● REQUIREMENT
For the data below, give again exactly the lines from the one containing "process required to" through the one containing "Suppose we are exploring", both ends included, and no others.

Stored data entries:

Content starts

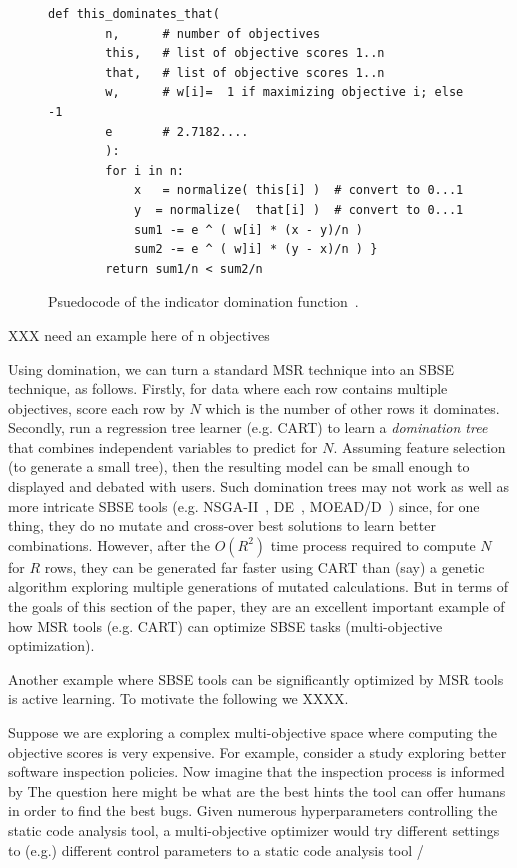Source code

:\documentclass[table, xcdraw, sigconf,review, anonymous]{acmart}
\begin{document}
\begin{figure}[t]
\small
\hspace{0.4cm}\begin{lstlisting}[xrightmargin=5.0ex,mathescape,frame=none,numbers=right]
def this_dominates_that(
        n,      # number of objectives
        this,   # list of objective scores 1..n
        that,   # list of objective scores 1..n
        w,      # w[i]=  1 if maximizing objective i; else -1
        e       # 2.7182....
        ):
        for i in n:
            x   = normalize( this[i] )  # convert to 0...1
            y  = normalize(  that[i] )  # convert to 0...1
            sum1 -= e ^ ( w[i] * (x - y)/n )
            sum2 -= e ^ ( w]i] * (y - x)/n ) }
        return sum1/n < sum2/n 

\end{lstlisting}
\caption{\small{Psuedocode of the indicator domination function~\cite{zitzler2001spea2}.}
}
\label{fig:dom}  
\end{figure}

XXX need an example here of n objectives

Using  domination, we can turn a standard MSR technique into an SBSE technique, as follows. Firstly,  for data where each row contains multiple objectives, score each row by $N$ which is the number of other rows it dominates. Secondly, run a regression tree learner
(e.g. CART) to learn a {\em domination tree} that combines independent variables to predict for $N$.  Assuming feature selection (to generate a small
tree), then the resulting model can be small enough to displayed and debated with users.  
Such domination trees may not work as well as more intricate SBSE tools (e.g. NSGA-II~\cite{XXX}, DE~\cite{XXX}, MOEAD/D~\cite{XXX})
since,
for one thing, they do no mutate and cross-over   best solutions to learn better combinations. However, after the $O(R^2)$ time
process required to compute $N$ for $R$ rows, they can be generated far faster using CART than (say) a genetic algorithm exploring 
multiple generations of mutated calculations.  But in terms of the goals of this section of the paper, they are an 
excellent important example of how MSR tools (e.g. CART) can optimize SBSE tasks (multi-objective optimization).

Another example where SBSE tools can be significantly optimized by MSR tools is  active learning. 
To motivate the following  we XXXX.

Suppose we are exploring
a complex multi-objective space where computing the objective scores is very expensive. For example, 
consider a study  exploring
 better software
inspection policies. Now imagine that the inspection process is informed by  The question here might be what are the best hints the tool can offer humans in order to find
the best bugs. Given numerous hyperparameters controlling the static code analysis tool, a multi-objective optimizer would
try different settings to (e.g.) different control parameters to a   static code analysis tool /
\end{document}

Content ends

● EXPECTED ANSWER
process required to compute $N$ for $R$ rows, they can be generated far faster using CART than (say) a genetic algorithm exploring 
multiple generations of mutated calculations.  But in terms of the goals of this section of the paper, they are an 
excellent important example of how MSR tools (e.g. CART) can optimize SBSE tasks (multi-objective optimization).

Another example where SBSE tools can be significantly optimized by MSR tools is  active learning. 
To motivate the following  we XXXX.

Suppose we are exploring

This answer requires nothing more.